Instructions for the task: Where does the word "capacity" show up in the records? Copy every line that has it.

........

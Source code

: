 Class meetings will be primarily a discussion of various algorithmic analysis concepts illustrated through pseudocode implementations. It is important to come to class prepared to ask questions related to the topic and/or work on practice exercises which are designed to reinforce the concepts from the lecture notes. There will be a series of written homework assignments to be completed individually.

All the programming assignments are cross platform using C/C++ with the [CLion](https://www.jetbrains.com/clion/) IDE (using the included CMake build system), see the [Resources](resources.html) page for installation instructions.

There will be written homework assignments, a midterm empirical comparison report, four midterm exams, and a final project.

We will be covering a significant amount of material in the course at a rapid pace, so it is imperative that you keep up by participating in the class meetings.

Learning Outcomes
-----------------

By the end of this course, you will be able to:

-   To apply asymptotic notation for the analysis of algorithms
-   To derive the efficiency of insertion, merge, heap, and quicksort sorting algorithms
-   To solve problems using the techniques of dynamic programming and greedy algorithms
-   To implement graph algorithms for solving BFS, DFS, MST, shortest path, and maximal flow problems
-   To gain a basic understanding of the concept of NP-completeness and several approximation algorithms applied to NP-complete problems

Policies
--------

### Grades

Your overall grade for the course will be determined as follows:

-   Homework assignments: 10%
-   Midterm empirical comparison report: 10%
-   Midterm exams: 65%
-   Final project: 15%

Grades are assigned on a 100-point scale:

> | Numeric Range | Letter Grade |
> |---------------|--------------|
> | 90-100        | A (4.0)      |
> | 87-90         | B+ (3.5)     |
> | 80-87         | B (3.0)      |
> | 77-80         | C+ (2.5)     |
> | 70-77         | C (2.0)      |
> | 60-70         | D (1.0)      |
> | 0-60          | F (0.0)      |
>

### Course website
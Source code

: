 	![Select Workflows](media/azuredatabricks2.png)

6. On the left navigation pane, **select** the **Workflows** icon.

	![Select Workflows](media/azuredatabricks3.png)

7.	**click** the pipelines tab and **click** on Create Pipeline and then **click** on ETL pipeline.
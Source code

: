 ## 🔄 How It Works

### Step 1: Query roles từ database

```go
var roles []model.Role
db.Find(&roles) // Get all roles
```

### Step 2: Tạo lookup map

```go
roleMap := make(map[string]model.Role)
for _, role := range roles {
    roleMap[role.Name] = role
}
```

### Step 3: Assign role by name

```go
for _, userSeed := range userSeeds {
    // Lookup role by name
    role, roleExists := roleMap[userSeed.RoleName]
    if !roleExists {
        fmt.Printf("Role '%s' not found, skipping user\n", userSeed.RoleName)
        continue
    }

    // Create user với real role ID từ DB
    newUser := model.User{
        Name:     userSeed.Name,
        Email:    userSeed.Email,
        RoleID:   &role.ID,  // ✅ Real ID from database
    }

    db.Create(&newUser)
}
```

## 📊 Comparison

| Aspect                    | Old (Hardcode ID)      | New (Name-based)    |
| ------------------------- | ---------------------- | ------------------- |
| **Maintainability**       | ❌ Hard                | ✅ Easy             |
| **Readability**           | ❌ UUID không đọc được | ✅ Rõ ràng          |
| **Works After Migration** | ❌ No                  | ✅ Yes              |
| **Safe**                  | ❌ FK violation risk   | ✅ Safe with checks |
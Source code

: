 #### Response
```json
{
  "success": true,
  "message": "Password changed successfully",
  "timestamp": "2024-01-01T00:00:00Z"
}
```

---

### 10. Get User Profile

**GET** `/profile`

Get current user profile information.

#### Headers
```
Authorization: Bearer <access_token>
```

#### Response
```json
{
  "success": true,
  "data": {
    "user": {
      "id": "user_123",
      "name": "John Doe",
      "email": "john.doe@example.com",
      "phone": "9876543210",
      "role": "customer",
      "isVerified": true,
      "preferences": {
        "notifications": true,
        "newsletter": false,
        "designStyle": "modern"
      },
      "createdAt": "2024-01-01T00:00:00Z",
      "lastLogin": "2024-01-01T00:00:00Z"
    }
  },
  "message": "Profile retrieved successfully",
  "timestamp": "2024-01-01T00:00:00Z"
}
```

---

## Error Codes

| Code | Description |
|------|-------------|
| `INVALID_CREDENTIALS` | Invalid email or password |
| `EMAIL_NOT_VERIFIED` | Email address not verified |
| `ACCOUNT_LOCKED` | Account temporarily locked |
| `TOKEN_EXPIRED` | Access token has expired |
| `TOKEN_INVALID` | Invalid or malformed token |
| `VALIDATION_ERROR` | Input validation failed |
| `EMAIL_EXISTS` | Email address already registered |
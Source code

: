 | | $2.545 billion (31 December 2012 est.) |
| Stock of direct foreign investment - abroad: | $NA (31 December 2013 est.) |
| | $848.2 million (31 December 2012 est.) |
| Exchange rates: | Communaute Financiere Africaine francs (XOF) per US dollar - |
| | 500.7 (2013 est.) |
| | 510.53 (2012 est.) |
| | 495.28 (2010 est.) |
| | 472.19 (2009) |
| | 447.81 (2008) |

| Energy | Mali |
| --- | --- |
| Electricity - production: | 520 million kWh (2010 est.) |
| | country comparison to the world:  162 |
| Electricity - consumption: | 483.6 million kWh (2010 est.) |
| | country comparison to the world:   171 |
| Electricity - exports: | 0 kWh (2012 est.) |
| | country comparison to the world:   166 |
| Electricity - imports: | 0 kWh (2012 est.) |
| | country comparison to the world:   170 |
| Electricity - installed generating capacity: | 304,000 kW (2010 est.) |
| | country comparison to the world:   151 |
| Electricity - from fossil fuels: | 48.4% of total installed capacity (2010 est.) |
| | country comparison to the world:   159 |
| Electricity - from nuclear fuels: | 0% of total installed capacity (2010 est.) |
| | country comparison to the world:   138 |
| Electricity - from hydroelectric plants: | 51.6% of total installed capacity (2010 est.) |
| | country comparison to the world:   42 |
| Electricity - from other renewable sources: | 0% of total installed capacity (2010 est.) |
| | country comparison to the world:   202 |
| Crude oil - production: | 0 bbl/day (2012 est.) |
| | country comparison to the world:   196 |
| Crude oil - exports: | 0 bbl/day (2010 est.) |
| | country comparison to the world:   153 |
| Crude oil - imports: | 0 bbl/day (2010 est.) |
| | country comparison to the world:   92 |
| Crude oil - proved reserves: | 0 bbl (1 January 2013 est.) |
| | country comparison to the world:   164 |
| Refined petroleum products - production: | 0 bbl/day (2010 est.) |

........

Answer for this exercise:
| Electricity - installed generating capacity: | 304,000 kW (2010 est.) |
| Electricity - from fossil fuels: | 48.4% of total installed capacity (2010 est.) |
| Electricity - from nuclear fuels: | 0% of total installed capacity (2010 est.) |
| Electricity - from hydroelectric plants: | 51.6% of total installed capacity (2010 est.) |
| Electricity - from other renewable sources: | 0% of total installed capacity (2010 est.) |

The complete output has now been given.